Un’interpretazione letterale delle disposizioni in commento non pare di ostacolo all’inclusione, tra i soggetti beneficiari dell’estensione, dei cittadini italiani che non siano stati iscritti all’Aire, in quanto le predette condizioni sono alternative e nelle disposizioni in commento non si fa riferimento a cittadini di «altri Stati membri dell’Ue», bensì ai cittadini di «Stati membri dell’Ue», tra cui vi rientrano gli italiani. Inoltre, da un punto di vista sistematico, il comma 5-ter dell’articolo 16 Dlgs 147/15 (introdotto dal decreto Crescita 2019) riconosce l’agevolazione anche in mancanza dell’iscrizione Aire, con la conseguenza che la disciplina recentemente introdotta dalla legge di Bilancio 2021 per chi è rientrato prima del 2019 andrebbe interpretata alla luce dell’attuale quadro normativo includendo tra i beneficiari anche coloro che beneficiano della “sanatoria Aire” prevista dal comma in questione.

Peraltro, la mancanza dell’iscrizione all’Aire, oltre a non precludere la possibilità di dimostrare la residenza estera in base alle (sovraordinate) norme previste dalle convenzioni contro le doppie imposizioni, in alcuni casi specifici è prevista dalla legge. Si pensi al caso dei dipendenti di ruolo dello Stato in servizio all’estero e delle persone con essi conviventi (cfr. articolo 1, comma 9, legge 470/1988). In mancanza di un’apertura interpretativa da parte delle Entrate (che peraltro sarebbe in linea con la prassi più recente), al fine di non discriminare, in situazioni sostanzialmente identiche, i cittadini italiani rispetto ai cittadini Ue sarebbe opportuno un intervento del legislatore. In merito alle tempistiche per l’esercizio dell’opzione il paragrafo 1.4 del provvedimento fa riferimento al 30 giugno dell’anno successivo a quello di conclusione del primo periodo di fruizione.

Per «primo periodo» dovrebbe intendersi il periodo “ordinario” di durata dell’agevolazione, cioè quello a cui i beneficiari delle agevolazioni hanno diritto indipendentemente dal possesso dei requisiti che consentono l’estensione per ulteriori cinque anni (figli e acquisto di immobili residenziali).
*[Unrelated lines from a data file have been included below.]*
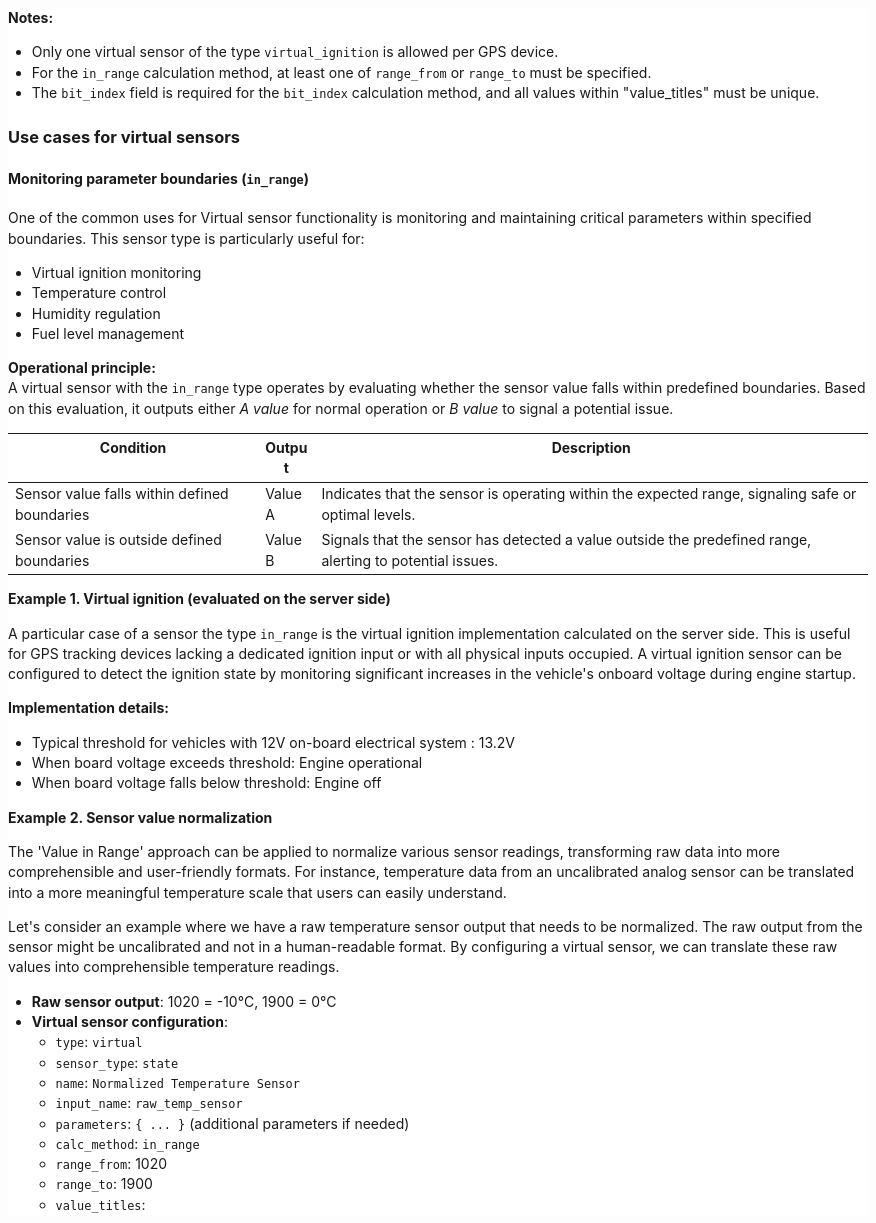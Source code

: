 **Notes:**

* Only one virtual sensor of the type `virtual_ignition` is allowed per GPS device.
* For the `in_range` calculation method, at least one of `range_from` or `range_to` must be specified.
* The `bit_index` field is required for the `bit_index` calculation method, and all values within "value\_titles" must be unique.

### Use cases for virtual sensors

#### Monitoring parameter boundaries (`in_range`)

One of the common uses for Virtual sensor functionality is monitoring and maintaining critical parameters within specified boundaries. This sensor type is particularly useful for:

* Virtual ignition monitoring
* Temperature control
* Humidity regulation
* Fuel level management

**Operational principle:**\
A virtual sensor with the `in_range` type operates by evaluating whether the sensor value falls within predefined boundaries. Based on this evaluation, it outputs either _A value_ for normal operation or _B value_ to signal a potential issue.

| Condition                                    | Output  | Description                                                                                              |
| -------------------------------------------- | ------- | -------------------------------------------------------------------------------------------------------- |
| Sensor value falls within defined boundaries | Value A | Indicates that the sensor is operating within the expected range, signaling safe or optimal levels.      |
| Sensor value is outside defined boundaries   | Value B | Signals that the sensor has detected a value outside the predefined range, alerting to potential issues. |

**Example 1. Virtual ignition (evaluated on the server side)**

A particular case of a sensor the type `in_range` is the virtual ignition implementation calculated on the server side. This is useful for GPS tracking devices lacking a dedicated ignition input or with all physical inputs occupied. A virtual ignition sensor can be configured to detect the ignition state by monitoring significant increases in the vehicle's onboard voltage during engine startup.

**Implementation details:**

* Typical threshold for vehicles with 12V on-board electrical system : 13.2V
* When board voltage exceeds threshold: Engine operational
* When board voltage falls below threshold: Engine off

**Example 2. Sensor value normalization**

The 'Value in Range' approach can be applied to normalize various sensor readings, transforming raw data into more comprehensible and user-friendly formats. For instance, temperature data from an uncalibrated analog sensor can be translated into a more meaningful temperature scale that users can easily understand.

Let's consider an example where we have a raw temperature sensor output that needs to be normalized. The raw output from the sensor might be uncalibrated and not in a human-readable format. By configuring a virtual sensor, we can translate these raw values into comprehensible temperature readings.

* **Raw sensor output**: 1020 = -10°C, 1900 = 0°C
* **Virtual sensor configuration**:
  * `type`: `virtual`
  * `sensor_type`: `state`
  * `name`: `Normalized Temperature Sensor`
  * `input_name`: `raw_temp_sensor`
  * `parameters`: `{ ... }` (additional parameters if needed)
  * `calc_method`: `in_range`
  * `range_from`: 1020
  * `range_to`: 1900
  *   `value_titles`:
Ad esempio, per chi è rientrato nella prima metà del 2017, il primo periodo termina con l’anno fiscale 2021, quindi l’opzione dovrebbe poter essere esercitata entro il 30 giugno 2022. Infine, sul tema del calcolo dell’importo una tantum da versare per garantirsi l’estensione (5% o 10% a seconda dei casi), le Entrate hanno già chiarito nell’ambito di Telefisco 2021 che il reddito cui fare riferimento è quello complessivo senza considerare l’abbattimento previsto dal regime premiale.